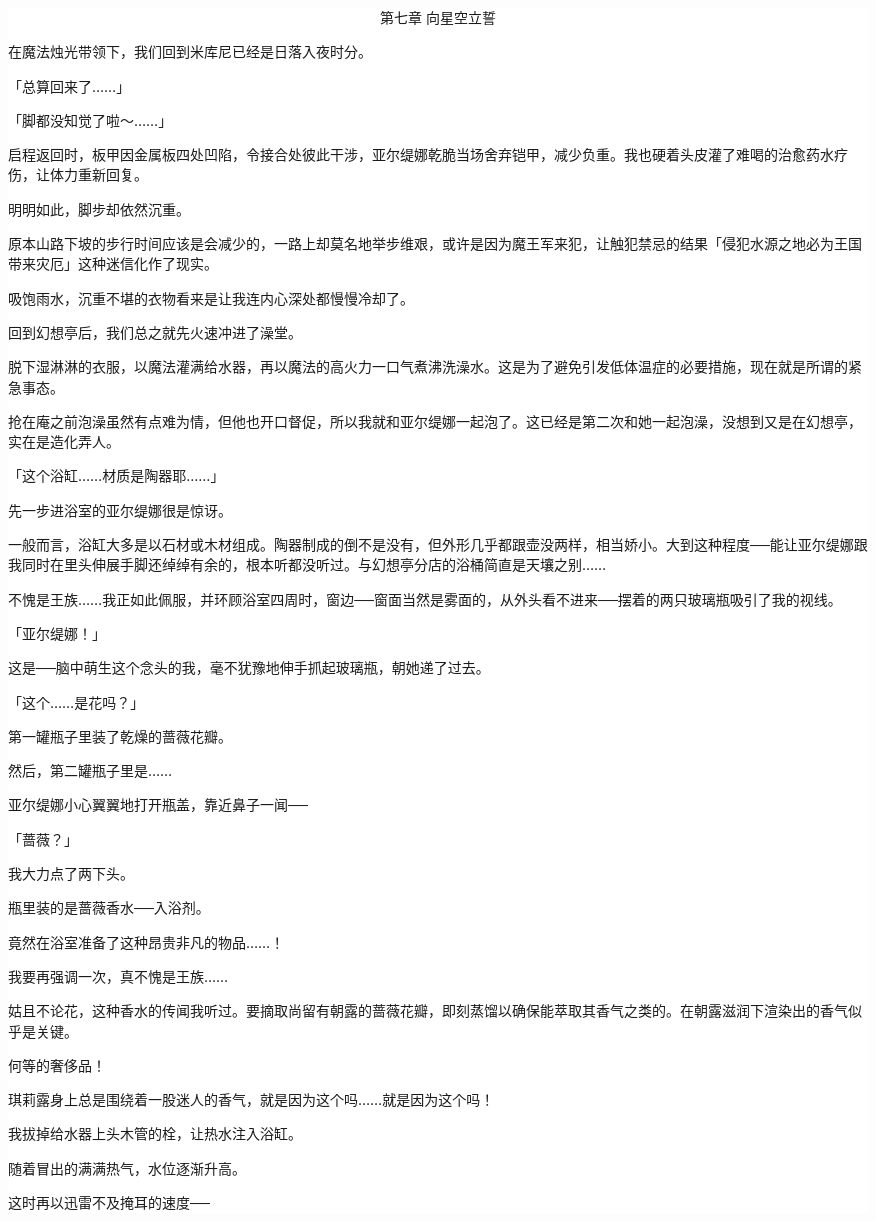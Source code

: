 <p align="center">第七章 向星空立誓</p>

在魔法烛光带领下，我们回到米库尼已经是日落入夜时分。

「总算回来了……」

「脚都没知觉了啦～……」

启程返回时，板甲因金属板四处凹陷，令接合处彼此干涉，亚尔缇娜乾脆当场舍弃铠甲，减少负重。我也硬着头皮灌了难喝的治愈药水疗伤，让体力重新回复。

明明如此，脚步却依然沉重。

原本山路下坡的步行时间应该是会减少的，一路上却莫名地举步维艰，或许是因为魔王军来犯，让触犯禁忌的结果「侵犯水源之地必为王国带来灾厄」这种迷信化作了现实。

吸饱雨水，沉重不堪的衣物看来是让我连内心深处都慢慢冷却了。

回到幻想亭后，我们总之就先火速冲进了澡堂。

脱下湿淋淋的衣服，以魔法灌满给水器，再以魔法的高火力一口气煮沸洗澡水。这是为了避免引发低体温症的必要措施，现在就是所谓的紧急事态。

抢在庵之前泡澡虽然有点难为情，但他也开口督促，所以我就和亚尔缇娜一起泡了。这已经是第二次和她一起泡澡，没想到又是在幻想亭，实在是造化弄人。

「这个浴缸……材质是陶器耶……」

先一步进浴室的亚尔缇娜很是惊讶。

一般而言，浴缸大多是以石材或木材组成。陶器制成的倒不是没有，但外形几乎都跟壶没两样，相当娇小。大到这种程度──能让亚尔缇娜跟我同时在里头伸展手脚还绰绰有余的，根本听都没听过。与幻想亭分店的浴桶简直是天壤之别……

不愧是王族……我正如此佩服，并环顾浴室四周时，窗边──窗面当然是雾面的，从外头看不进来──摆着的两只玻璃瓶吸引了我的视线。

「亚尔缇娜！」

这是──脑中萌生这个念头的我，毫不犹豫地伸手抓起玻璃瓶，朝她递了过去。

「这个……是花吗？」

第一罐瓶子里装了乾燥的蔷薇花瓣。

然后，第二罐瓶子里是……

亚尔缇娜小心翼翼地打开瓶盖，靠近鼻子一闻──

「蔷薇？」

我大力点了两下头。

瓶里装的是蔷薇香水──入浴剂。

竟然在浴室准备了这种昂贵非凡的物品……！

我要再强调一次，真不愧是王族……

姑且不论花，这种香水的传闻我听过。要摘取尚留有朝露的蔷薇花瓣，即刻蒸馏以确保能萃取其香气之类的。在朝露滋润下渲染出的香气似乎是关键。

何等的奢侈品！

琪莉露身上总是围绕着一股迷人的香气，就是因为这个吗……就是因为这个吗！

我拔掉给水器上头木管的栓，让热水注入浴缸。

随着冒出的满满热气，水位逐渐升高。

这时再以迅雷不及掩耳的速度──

Problem requirements>
Repeat every record above exactly, except the pictures.

Answer for this exercise>
Source code

: <p align="center">第七章 向星空立誓</p>

在魔法烛光带领下，我们回到米库尼已经是日落入夜时分。

「总算回来了……」

「脚都没知觉了啦～……」

启程返回时，板甲因金属板四处凹陷，令接合处彼此干涉，亚尔缇娜乾脆当场舍弃铠甲，减少负重。我也硬着头皮灌了难喝的治愈药水疗伤，让体力重新回复。

明明如此，脚步却依然沉重。

原本山路下坡的步行时间应该是会减少的，一路上却莫名地举步维艰，或许是因为魔王军来犯，让触犯禁忌的结果「侵犯水源之地必为王国带来灾厄」这种迷信化作了现实。

吸饱雨水，沉重不堪的衣物看来是让我连内心深处都慢慢冷却了。

回到幻想亭后，我们总之就先火速冲进了澡堂。

脱下湿淋淋的衣服，以魔法灌满给水器，再以魔法的高火力一口气煮沸洗澡水。这是为了避免引发低体温症的必要措施，现在就是所谓的紧急事态。

抢在庵之前泡澡虽然有点难为情，但他也开口督促，所以我就和亚尔缇娜一起泡了。这已经是第二次和她一起泡澡，没想到又是在幻想亭，实在是造化弄人。

「这个浴缸……材质是陶器耶……」

先一步进浴室的亚尔缇娜很是惊讶。

一般而言，浴缸大多是以石材或木材组成。陶器制成的倒不是没有，但外形几乎都跟壶没两样，相当娇小。大到这种程度──能让亚尔缇娜跟我同时在里头伸展手脚还绰绰有余的，根本听都没听过。与幻想亭分店的浴桶简直是天壤之别……

不愧是王族……我正如此佩服，并环顾浴室四周时，窗边──窗面当然是雾面的，从外头看不进来──摆着的两只玻璃瓶吸引了我的视线。

「亚尔缇娜！」

这是──脑中萌生这个念头的我，毫不犹豫地伸手抓起玻璃瓶，朝她递了过去。

「这个……是花吗？」

第一罐瓶子里装了乾燥的蔷薇花瓣。

然后，第二罐瓶子里是……

亚尔缇娜小心翼翼地打开瓶盖，靠近鼻子一闻──

「蔷薇？」

我大力点了两下头。

瓶里装的是蔷薇香水──入浴剂。

竟然在浴室准备了这种昂贵非凡的物品……！

我要再强调一次，真不愧是王族……

姑且不论花，这种香水的传闻我听过。要摘取尚留有朝露的蔷薇花瓣，即刻蒸馏以确保能萃取其香气之类的。在朝露滋润下渲染出的香气似乎是关键。

何等的奢侈品！

琪莉露身上总是围绕着一股迷人的香气，就是因为这个吗……就是因为这个吗！

我拔掉给水器上头木管的栓，让热水注入浴缸。

随着冒出的满满热气，水位逐渐升高。

这时再以迅雷不及掩耳的速度──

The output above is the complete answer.